Motor cortex stimulation ameliorates parkinsonian locomotor deficits: effectual and mechanistic differences from subthalamic modulation

Abstract

Subthalamic deep brain stimulation (STN DBS) has been a therapeutic choice for Parkinson’s disease (PD). We found that epidural motor cortex stimulation (MCS) with sustained positive (hyperpolarizing) currents could also consistently ameliorate the locomotor deficits in parkinsonian animals, rectifying the pathological paucity in both discharging unit varieties and movement-dependent spatiotemporal activity pattern changes in motor cortex (MC). Mechanistically, MCS hyperpolarizes both glutamatergic pyramidal neurons (PN) and GABAergic interneurons (IN) and consequently partly relieves PN from IN’s control.
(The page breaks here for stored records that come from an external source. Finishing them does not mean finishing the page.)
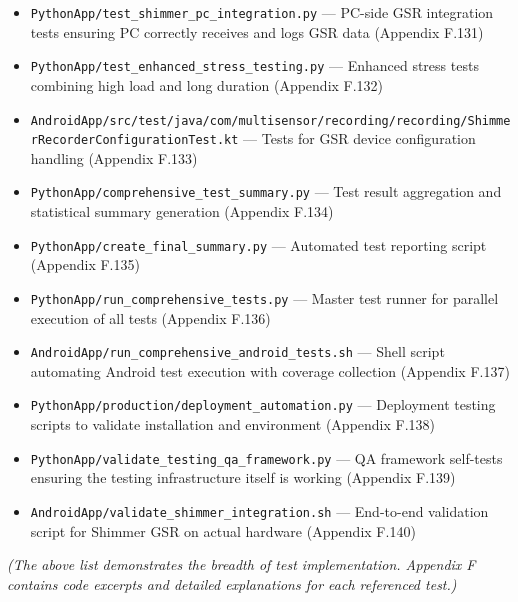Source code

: {{\begin{itemize}
\item \texttt{PythonApp/test_shimmer_pc_integration.py} --- PC-side GSR integration
  tests ensuring PC correctly receives and logs GSR data (Appendix
  F.131)
\item \texttt{PythonApp/test_enhanced_stress_testing.py} --- Enhanced stress tests
  combining high load and long duration (Appendix F.132)
\item \texttt{AndroidApp/src/test/java/com/multisensor/recording/recording/ShimmerRecorderConfigurationTest.kt}
  --- Tests for GSR device configuration handling (Appendix F.133)
\item \texttt{PythonApp/comprehensive_test_summary.py} --- Test result aggregation
  and statistical summary generation (Appendix F.134)
\item \texttt{PythonApp/create_final_summary.py} --- Automated test reporting script
  (Appendix F.135)
\item \texttt{PythonApp/run_comprehensive_tests.py} --- Master test runner for
  parallel execution of all tests (Appendix F.136)
\item \texttt{AndroidApp/run_comprehensive_android_tests.sh} --- Shell script
  automating Android test execution with coverage collection (Appendix
  F.137)
\item \texttt{PythonApp/production/deployment_automation.py} --- Deployment testing
  scripts to validate installation and environment (Appendix F.138)
\item \texttt{PythonApp/validate_testing_qa_framework.py} --- QA framework
  self-tests ensuring the testing infrastructure itself is working
  (Appendix F.139)
\item \texttt{AndroidApp/validate_shimmer_integration.sh} --- End-to-end validation
  script for Shimmer GSR on actual hardware (Appendix F.140)

\end{itemize}
\textit{(The above list demonstrates the breadth of test implementation.
Appendix F contains code excerpts and detailed explanations for each
referenced test.)}

}}
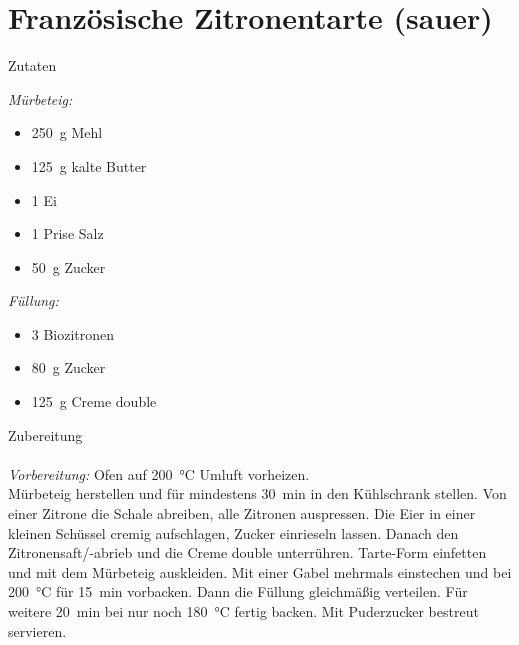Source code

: \section*{Französische Zitronentarte (sauer)}
\ihead{}\ohead{}
\cfoot{}
{\Large Zutaten}
\begin{multicols}{2}
\textit{Mürbeteig:}
\begin{itemize}
    \item \SI{250}{g} Mehl
    \item \SI{125}{g} kalte Butter
    \item \num{1} Ei
    \item \num{1} Prise Salz
    \item \SI{50}{g} Zucker
\end{itemize}
\textit{Füllung:}
\begin{itemize}
    \item \num{3} Biozitronen
    \item \SI{80}{g} Zucker
    \item \SI{125}{g} Creme double
\end{itemize}
\end{multicols}
\noindent
{\Large Zubereitung}\\
\\
\textit{Vorbereitung:} Ofen auf \SI{200}{\celsius} Umluft vorheizen.\\
Mürbeteig herstellen und für mindestens \SI{30}{min} in den Kühlschrank stellen.
Von einer Zitrone die Schale abreiben, alle Zitronen auspressen.
Die Eier in einer kleinen Schüssel cremig aufschlagen, Zucker einrieseln lassen.
Danach den Zitronensaft/-abrieb und die Creme double unterrühren.
Tarte-Form einfetten und mit dem Mürbeteig auskleiden. 
Mit einer Gabel mehrmals einstechen und bei \SI{200}{\celsius} für \SI{15}{min} vorbacken. 
Dann die Füllung gleichmäßig verteilen.
Für weitere \SI{20}{min} bei nur noch \SI{180}{\celsius} fertig backen. 
Mit Puderzucker bestreut servieren.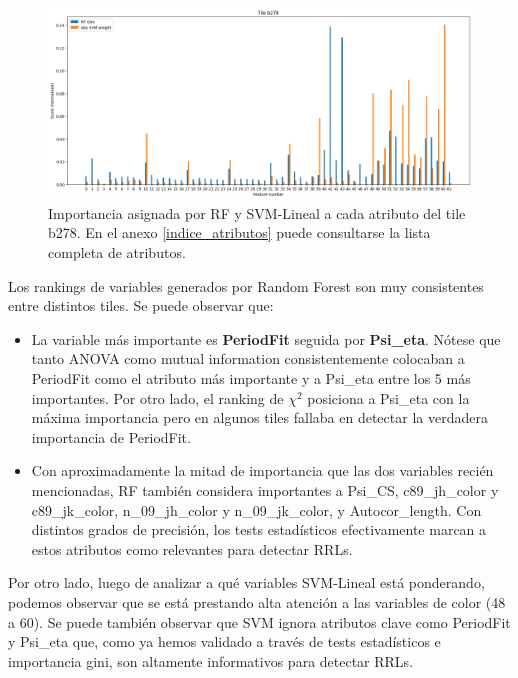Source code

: \begin{figure}[h!]
\centering
  \includegraphics[width=1\textwidth]{Kap6/test=b278_ML_variable_importance_scores}
\caption{ Importancia asignada por RF y SVM-Lineal a cada atributo del tile b278. En el anexo \protect\ref{indice_atributos} puede consultarse la lista completa de atributos. }
\label{fig:ml_importance_b278}
\end{figure}

Los rankings de variables generados por Random Forest son muy consistentes entre distintos tiles. Se puede observar que:

\begin{itemize}
\item La variable más importante es \textbf{PeriodFit} seguida por \textbf{Psi\_eta}. Nótese que tanto ANOVA como mutual information consistentemente colocaban a PeriodFit como el atributo más importante y a Psi\_eta entre los 5 más importantes. Por otro lado, el ranking de $\chi^2$ posiciona a Psi\_eta con la máxima importancia pero en algunos tiles fallaba en detectar la verdadera importancia de PeriodFit.
\item Con aproximadamente la mitad de importancia que las dos variables recién mencionadas, RF también considera importantes a Psi\_CS, c89\_jh\_color y c89\_jk\_color, n\_09\_jh\_color y n\_09\_jk\_color, y Autocor\_length. Con distintos grados de precisión, los tests estadísticos efectivamente marcan a estos atributos como relevantes para detectar RRLs.
\end{itemize}

Por otro lado, luego de analizar a qué variables SVM-Lineal está ponderando, podemos observar que se está prestando alta atención a las variables de color (48 a 60). Se puede también observar que SVM ignora atributos clave como PeriodFit y Psi\_eta que, como ya hemos validado a través de tests estadísticos e importancia gini, son altamente informativos para detectar RRLs. \\

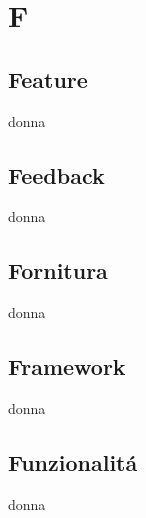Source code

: \section{F} 
\subsection{Feature} 
donna
\subsection{Feedback} 
donna
\subsection{Fornitura} 
donna
\subsection{Framework} 
donna
\subsection{Funzionalitá} 
donna
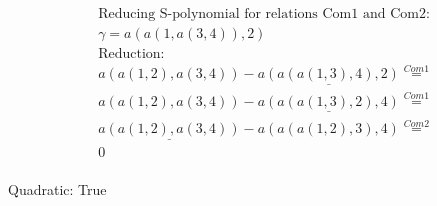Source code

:\documentclass[11pt]{amsart}
\begin{document}
\begin{align*} 
& \text{Reducing S-polynomial for relations Com1 and Com2:} \\ 
& \gamma = a(a(1,a(3,4)),2) \\ 
& \text{Reduction}: \\&a(a(1,2),a(3,4)) - \underline{a(a(a(1,3),4),2)} \stackrel{ Com1 }{=}  \\ 
&a(a(1,2),a(3,4)) - \underline{a(a(a(1,3),2),4)} \stackrel{ Com1 }{=}  \\ 
&\underline{a(a(1,2),a(3,4))} - a(a(a(1,2),3),4) \stackrel{ Com2 }{=}  \\ 
&0\\ 
\end{align*} 
 

 Quadratic: True
 
\end{document}
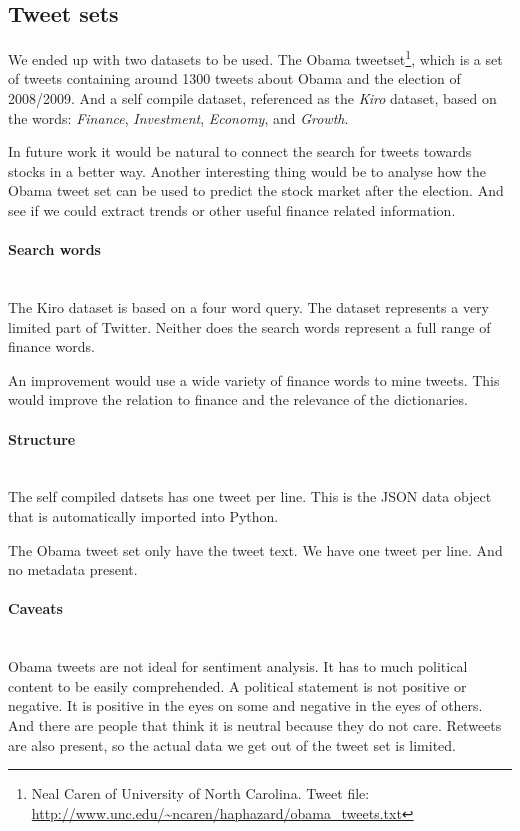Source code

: \subsection{Tweet sets}
We ended up with two datasets to be used. The Obama tweetset\footnote{Neal
Caren of University of North Carolina. Tweet file:
\url{http://www.unc.edu/~ncaren/haphazard/obama_tweets.txt}}, which is a set of
tweets containing around 1300 tweets about Obama and the election of 2008/2009.
And a self compile dataset, referenced as the \textit{Kiro} dataset, based on the words:
\textit{Finance}, \textit{Investment}, \textit{Economy}, and \textit{Growth}. 

In future work it would be natural to connect the search for tweets towards
stocks in a better way. Another interesting thing would be to analyse how the
Obama tweet set can be used to predict the stock market after the election. And
see if we could extract trends or other useful finance related information.  

\paragraph{Search words}
\hspace{0pt}\\
The Kiro dataset is based on a four word query. The dataset represents a very
limited part of Twitter. Neither does the
search words represent a full range of finance words.

An improvement would use a wide variety of finance words to mine tweets. This
would improve the relation to finance and the relevance of the dictionaries. 

\paragraph{Structure}
\hspace{0pt}\\
The self compiled datsets has one tweet per line. This is the JSON data object
that is automatically imported into Python. 

The Obama tweet set only have the tweet text. We have one tweet per line. And
no metadata present. 

\paragraph{Caveats}
\hspace{0pt}\\
Obama tweets are not ideal for sentiment analysis. It has to much political
content to be easily comprehended. A political statement is not positive or
negative. It is positive in the eyes on some and negative in the eyes of others.
And there are people that think it is neutral because they do not care. Retweets
are also present, so the actual data we get out of the tweet set is limited.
MC discharging units are thus enlarged with enhanced PN burst discharges against a relatively silenced background, presumably compensating for the hypoactive striatal selection to restore the MC activity changes upon movement. Behaviorally, MCS retains interim short pauses like normal locomotor behaviors, in contrast to the propensity of abnormal “restlessness” with STN DBS. Individually designed MCS, alone or in combination with STN DBS and dopaminergic therapy, may provide an optimal therapeutic approach for PD.